Me parece imprescindible traducir a nuestra propia lengua cualquier texto sujeto a un estudio sostenido y sistemático. En primer lugar, ponemos a disposición de todos para ver precisamente lo que está sujeto a discusión. En segundo lugar, nos comprometemos con el significado del texto en cada punto, exponiendo así los numerosos puntos en los que las cosas realmente no están muy claras. Si la traducción mantiene una estrecha relación con el original, como la mía, y constituye más que una mera paráfrasis (a diferencia de la de Moise Schwab, Le Talmud de Jérusalem.

Traduit pour la première fois en français [París, 1871–1890]), entonces se demostrará que la labor de crítica literaria no descansa en conjeturas o impresiones subjetivas. Tampoco dependerá de la selección aleatoria de cosas extrañas e interesantes. Más bien tomará todo el texto, sus rasgos generales y prevalecientes. Si, y cuando, se ponga en marcha un trabajo histórico y literario sistemático sobre el Talmud de la Tierra de Israel en el Estado de Israel, los colegas allí, por su parte, se darán cuenta de que tienen que traducir todo el documento al hebreo israelí. La alternativa es un texto que nunca esté sujeto a un análisis minucioso, cuyos resultados nunca estén disponibles para pruebas y réplicas.

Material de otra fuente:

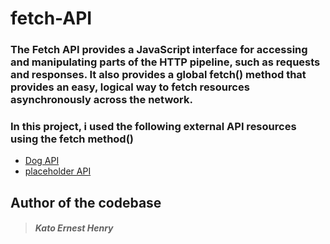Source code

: # fetch-API

### The Fetch API provides a JavaScript interface for accessing and manipulating parts of the HTTP pipeline, such as requests and responses. It also provides a global fetch() method that provides an easy, logical way to fetch resources asynchronously across the network.

### In this project, i used the following external API resources using the fetch method()

* [Dog API](https://dog.ceo/dog-api/documentation/)
* [placeholder API](https://jsonplaceholder.typicode.com/comments)




## Author of the codebase

> ##### Kato Ernest Henry 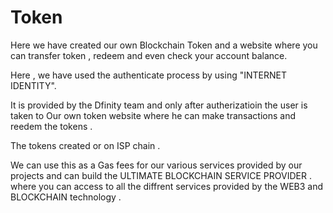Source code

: # Token
Here we have created  our own Blockchain Token and a website where you can transfer token , redeem and even check your account balance.

Here , we have used the authenticate process by using  "INTERNET IDENTITY".

It is provided by the Dfinity team and only after autherizatioin the user is taken to Our own token website where he can make transactions and reedem the tokens . 

The tokens created or on ISP chain . 

We can use this as a Gas fees for our various services provided by our projects and can build the ULTIMATE BLOCKCHAIN SERVICE PROVIDER . 
where you can access to all the diffrent services provided by the WEB3 and BLOCKCHAIN technology . 
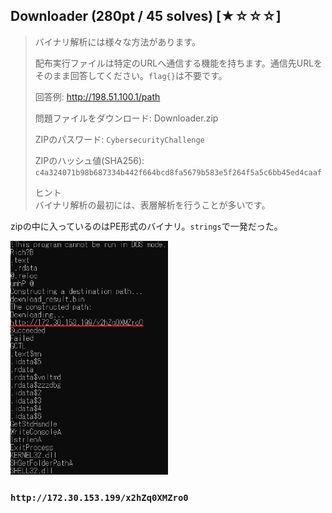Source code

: ## Downloader (280pt / 45 solves) [★☆☆☆]
> バイナリ解析には様々な方法があります。
> 
> 
> 配布実行ファイルは特定のURLへ通信する機能を持ちます。通信先URLをそのまま回答してください。`flag{}`は不要です。
> 
> 
> 回答例: http://198.51.100.1/path
> 
> 
> 問題ファイルをダウンロード: Downloader.zip
> 
> ZIPのパスワード: `CybersecurityChallenge`
> 
> ZIPのハッシュ値(SHA256): `c4a324071b98b687334b442f664bcd8fa5679b583e5f264f5a5c6bb45ed4caaf`
> 
> 
> ヒント  
> バイナリ解析の最初には、表層解析を行うことが多いです。

zipの中に入っているのはPE形式のバイナリ。`strings`で一発だった。

<img src="images/image01.png" width="50%"></img>

### `http://172.30.153.199/x2hZq0XMZro0`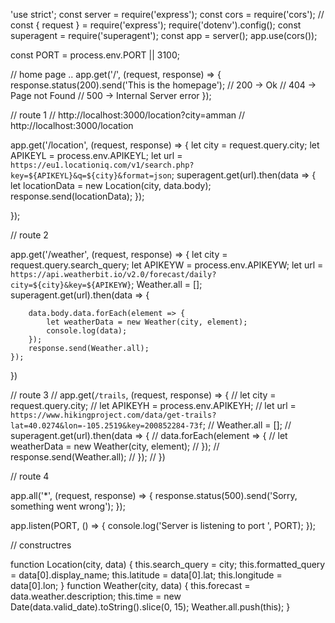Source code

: 'use strict';
const server = require('express');
const cors = require('cors');
// const { request } = require('express');
require('dotenv').config();
const superagent = require('superagent');
const app = server();
app.use(cors());

const PORT = process.env.PORT || 3100;

// home page .. 
app.get('/', (request, response) => {
    response.status(200).send('This is the homepage');
    // 200 -> Ok
    // 404 -> Page not Found
    // 500 -> Internal Server error
});

// route 1 
// http://localhost:3000/location?city=amman
// http://localhost:3000/location

app.get('/location', (request, response) => {
    let city = request.query.city;
    let APIKEYL = process.env.APIKEYL;
    let url = `https://eu1.locationiq.com/v1/search.php?key=${APIKEYL}&q=${city}&format=json`;
    superagent.get(url).then(data => {
        let locationData = new Location(city, data.body);
        response.send(locationData);
    });

});

// route 2

app.get('/weather', (request, response) => {
    let city = request.query.search_query;
    let APIKEYW = process.env.APIKEYW;
    let url = `https://api.weatherbit.io/v2.0/forecast/daily?city=${city}&key=${APIKEYW}`;
    Weather.all = [];
    superagent.get(url).then(data => {

        data.body.data.forEach(element => {
            let weatherData = new Weather(city, element);
            console.log(data);
        });
        response.send(Weather.all);
    });
})

// route 3 
// app.get(`/trails`, (request, response) => {
//     let city = request.query.city;
//     let APIKEYH = process.env.APIKEYH;
//     let url = `https://www.hikingproject.com/data/get-trails?lat=40.0274&lon=-105.2519&key=200852284-73f`;
//     Weather.all = [];
//     superagent.get(url).then(data => {
//         data.forEach(element => {
//             let weatherData = new Weather(city, element);
//         });
//         response.send(Weather.all);
//     });
// })







// route 4

app.all('*', (request, response) => {
    response.status(500).send('Sorry, something went wrong');
});

app.listen(PORT, () => {
    console.log('Server is listening to port ', PORT);
});

// constructres

function Location(city, data) {
    this.search_query = city;
    this.formatted_query = data[0].display_name;
    this.latitude = data[0].lat;
    this.longitude = data[0].lon;
}
function Weather(city, data) {
    this.forecast = data.weather.description;
    this.time = new Date(data.valid_date).toString().slice(0, 15);
    Weather.all.push(this);
}
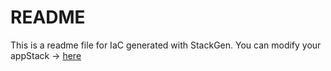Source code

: # README
This is a readme file for IaC generated with StackGen.
You can modify your appStack -> [here](http://main.dev.stackgen.com/appstacks/fbceac6d-605f-4cc6-8302-3c74af16e818)
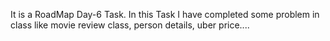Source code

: It is a RoadMap Day-6 Task.
In this Task I have completed some problem in class like movie review class, person details, uber price....
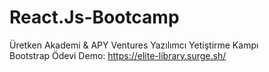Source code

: # React.Js-Bootcamp
Üretken Akademi &amp; APY Ventures Yazılımcı Yetiştirme Kampı <br>
Bootstrap Ödevi Demo: https://elite-library.surge.sh/ 
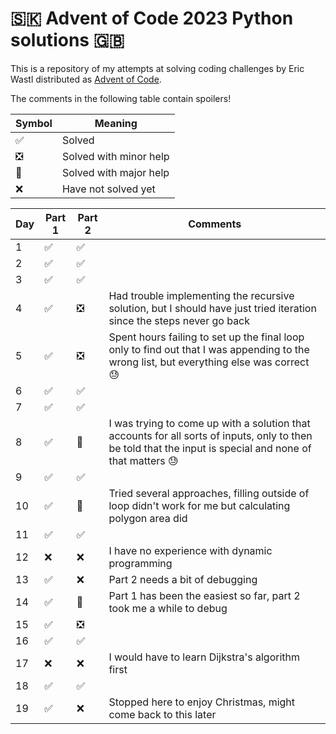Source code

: # 🇸🇰 Advent of Code 2023 Python solutions 🇬🇧

This is a repository of my attempts at solving coding challenges by Eric Wastl distributed as [Advent of Code](https://adventofcode.com/).

The comments in the following table contain spoilers!

| Symbol | Meaning |
| ------ | ------- | 
|   ✅   | Solved  | 
|   ❎   | Solved with minor help| 
|   🔶   | Solved with major help|
|   ❌   | Have not solved yet | 

| Day | Part 1 | Part 2 | Comments |
| --- | ------ | ------ | -------- |
|  1  |   ✅   |   ✅   |          |
|  2  |   ✅   |   ✅   |          |
|  3  |   ✅   |   ✅   |          |
|  4  |   ✅   |   ❎   | Had trouble implementing the recursive solution, but I should have just tried iteration since the steps never go back |
|  5  |   ✅   |   ❎   | Spent hours failing to set up the final loop only to find out that I was appending to the wrong list, but everything else was correct 😓 |
|  6  |   ✅   |   ✅   |          |
|  7  |   ✅   |   ✅   |          |
|  8  |   ✅   |   🔶   | I was trying to come up with a solution that accounts for all sorts of inputs, only to then be told that the input is special and none of that matters 😓 |
|  9  |   ✅   |   ✅   |          |
|  10 |   ✅   |   🔶   | Tried several approaches, filling outside of loop didn't work for me but calculating polygon area did |
|  11 |   ✅   |   ✅   |          |
|  12 |   ❌   |   ❌   | I have no experience with dynamic programming |
|  13 |   ✅   |   ❌   | Part 2 needs a bit of debugging |
|  14 |   ✅   |   🔶   | Part 1 has been the easiest so far, part 2 took me a while to debug |
|  15 |   ✅   |   ❎   |          |
|  16 |   ✅   |   ✅   |          |
|  17 |   ❌   |   ❌   | I would have to learn Dijkstra's algorithm first |
|  18 |   ✅   |   ✅   |          |
|  19 |   ✅   |   ❌   | Stopped here to enjoy Christmas, might come back to this later |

La traducción que he hecho se llama preliminar, y deseo hacer una breve digresión para explicar por qué. El carácter tentativo de la traducción rige el estado de todos los resultados basados ​​en ella.

Mi traducción al inglés del Talmud de la Tierra de Israel («Talmud palestino», «Yerushalmi») es provisional, aunque no es probable que sea reemplazada por algún tiempo. Es preliminar, primero, porque no se tiene un texto firme y definitivo para traducir; segundo, porque aún no se dispone de un comentario moderno de carácter filológico y haláquico; y, tercero, porque aún está por emprenderse la crítica más baja del texto. En consecuencia, los significados imputados a las palabras hebreas y arameas y el sentido que se les atribuye en esta traducción son, en el mejor de los casos, meramente un primer paso.

Cuando se haya completado un esfuerzo sistemático en la crítica inferior del texto existente, se haya puesto a disposición un estudio filológico completo y un diccionario moderno a lo largo de líneas comparativas, y se haya completado un comentario basado en ambos, entonces el presente trabajo se desvanecerá, habiendo servido para el ínterin. . Desgraciadamente, como dije, ese interino tiende a prolongarse. Los críticos de texto, los lexicógrafos y los exegetas no son aptos para completar su trabajo sobre Yerushalmi dentro de este siglo o incluso en el próximo.

El propósito de mi traducción preliminar es hacer posible un conjunto de estudios históricos e histórico-religiosos sobre la formación del judaísmo en la Tierra de Israel desde el cierre de la Mishná hasta la finalización del Talmud de la Tierra de Israel y el tiempo de la composición de las primeras compilaciones midráshicas. Evidentemente, ninguna obra histórica, y mucho menos religioso-histórica, puede contemplarse sin una teoría del principal documento y fuente de estudio, el Talmud palestino.